This can be downloaded as part of the [Wallaroo Tutorials repository](https://github.com/WallarooLabs/quickstartguide_samples/blob/20230314_2023.2_updates/pipeline-orchestrators/orchestration_sdk_simple_tutorial).

## Pipeline Orchestrations Simple Tutorial

This tutorial provides a quick set of methods and examples regarding Wallaroo Connections and Wallaroo ML Workload Orchestration.  For full details, see the Wallaroo Documentation site.

Wallaroo provides Data Connections and ML Workload Orchestrations to provide organizations with a method of creating and managing automated tasks that can either be run on demand or a regular schedule.

| Object | Description |
|---|---|
| Orchestration | A set of instructions written as a python script with a requirements library.  Orchestrations are uploaded to the Wallaroo instance |
| Task | An implementation of an orchestration.  Tasks are run either once when requested, on a repeating schedule, or as a service. |
| Connection | Definitions set by MLOps engineers that are used by other Wallaroo users for connection information to a data source.  Usually paired with orchestrations. |

## Tutorial Goals

The tutorial will demonstrate the following:

1. Create a Wallaroo connection to retrieving information from an external source.
1. Create a Wallaroo connection to store information into an external source.
1. Upload Wallaroo ML Workload Orchestration.
1. Run the orchestration once as a Run Once Task and verify that the information was saved to the external data store.
1. Schedule the orchestration as a Scheduled Task and verify that the information was saved to the external data store.

## Prerequisites

* An installed Wallaroo instance.
* The following Python libraries installed.  These are included by default in a Wallaroo instance's JupyterHub service.
  * `os`
  * [`wallaroo`](https://pypi.org/project/wallaroo/): The Wallaroo SDK. Included with the Wallaroo JupyterHub service by default.
  * [`pandas`](https://pypi.org/project/pandas/): Pandas, mainly used for Pandas DataFrame
  * [`pyarrow`](https://pypi.org/project/pyarrow/): PyArrow for Apache Arrow support

## Initial Steps

For this tutorial, we'll create a workspace, upload our sample model and deploy a pipeline.  We'll perform some quick sample inferences to verify that everything it working.

### Load Libraries

Here we'll import the various libraries we'll use for the tutorial.

In [1]:
import wallaroo
from wallaroo.object import EntityNotFoundError, RequiredAttributeMissing

# to display dataframe tables
from IPython.display import display
# used to display dataframe information without truncating
import pandas as pd
pd.set_option('display.max_colwidth', None)
import pyarrow as pa

import os
# Used for the Wallaroo SDK version 2023.1
os.environ["ARROW_ENABLED"]="True"

import requests
import time
import datetime
import calendar

### Connect to the Wallaroo Instance

The first step is to connect to Wallaroo through the Wallaroo client.  The Python library is included in the Wallaroo install and available through the Jupyter Hub interface provided with your Wallaroo environment.

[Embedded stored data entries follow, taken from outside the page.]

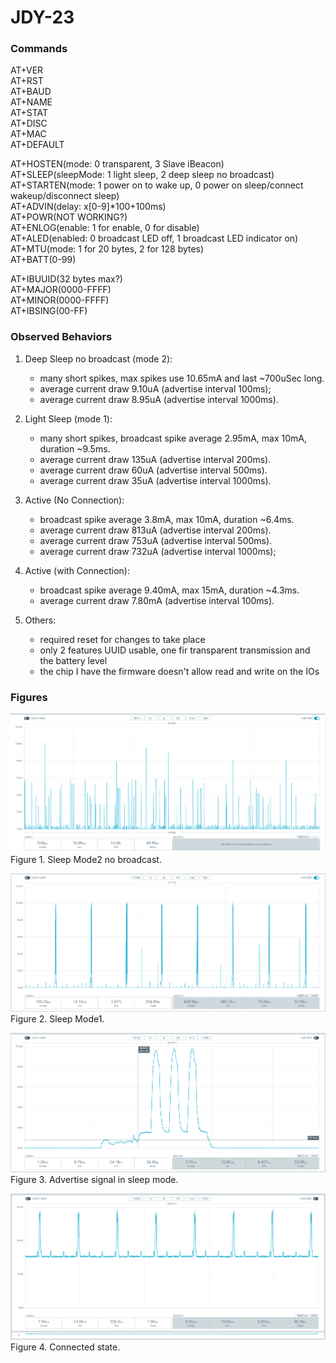 # JDY-23
### Commands
AT+VER<br>
AT+RST<br>
AT+BAUD<br>
AT+NAME<br>
AT+STAT<br>
AT+DISC<br>
AT+MAC<br>
AT+DEFAULT<br>

AT+HOSTEN(mode: 0 transparent, 3 Slave iBeacon)<br>
AT+SLEEP(sleepMode: 1 light sleep, 2 deep sleep no broadcast)<br>
AT+STARTEN(mode: 1 power on to wake up, 0 power on sleep/connect wakeup/disconnect sleep)<br>
AT+ADVIN(delay: x[0-9]*100+100ms)<br>
AT+POWR(NOT WORKING?)<br>
AT+ENLOG(enable: 1 for enable, 0 for disable)<br>
AT+ALED(enabled: 0 broadcast LED off, 1 broadcast LED indicator on)<br>
AT+MTU(mode: 1 for 20 bytes, 2 for 128 bytes)<br>
AT+BATT(0-99)<br>

AT+IBUUID(32 bytes max?)<br>
AT+MAJOR(0000-FFFF)<br>
AT+MINOR(0000-FFFF)<br>
AT+IBSING(00-FF)<br>

### Observed Behaviors
1. Deep Sleep no broadcast (mode 2): 
   - many short spikes, max spikes use 10.65mA and last ~700uSec long.
   - average current draw 9.10uA (advertise interval 100ms);
   - average current draw 8.95uA (advertise interval 1000ms).

2. Light Sleep (mode 1):
   - many short spikes, broadcast spike average 2.95mA, max 10mA, duration ~9.5ms.
   - average current draw 135uA (advertise interval 200ms).
   - average current draw 60uA (advertise interval 500ms).
   - average current draw 35uA (advertise interval 1000ms).

3. Active (No Connection):
   - broadcast spike average 3.8mA, max 10mA, duration ~6.4ms.
   - average current draw 813uA (advertise interval 200ms).
   - average current draw 753uA (advertise interval 500ms).
   - average current draw 732uA (advertise interval 1000ms);

4. Active (with Connection):
   - broadcast spike average 9.40mA, max 15mA, duration ~4.3ms.
   - average current draw 7.80mA (advertise interval 100ms).
   
3. Others:
   - required reset for changes to take place
   - only 2 features UUID usable, one fir transparent transmission and the battery level
   - the chip I have the firmware doesn't allow read and write on the IOs

### Figures
![Alt text](JDY-23_Sleep2_NoBroadcast.png)
Figure 1. Sleep Mode2 no broadcast.

![Alt text](JDY-23_Sleep1.png)
Figure 2. Sleep Mode1.

![Alt text](JDY-23_Signal_SleepMode.png)
Figure 3. Advertise signal in sleep mode.

![Alt text](JDY-23_Connected.png)
Figure 4. Connected state.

This is accomplished using the `wallaroo.Client()` command, which provides a URL to grant the SDK permission to your specific Wallaroo environment.  When displayed, enter the URL into a browser and confirm permissions.  Store the connection into a variable that can be referenced later.

If logging into the Wallaroo instance through the internal JupyterHub service, use `wl = wallaroo.Client()`.  If logging in externally, update the `wallarooPrefix` and `wallarooSuffix` variables with the proper DNS information.  For more information on Wallaroo DNS settings, see the [Wallaroo DNS Integration Guide](https://docs.wallaroo.ai/wallaroo-operations-guide/wallaroo-configuration/wallaroo-dns-guide/).

In [2]:
# Login through local Wallaroo instance

# wl = wallaroo.Client()

# # SSO login through keycloak

wallarooPrefix = "product-uat-ee"
wallarooSuffix = "wallaroocommunity.ninja"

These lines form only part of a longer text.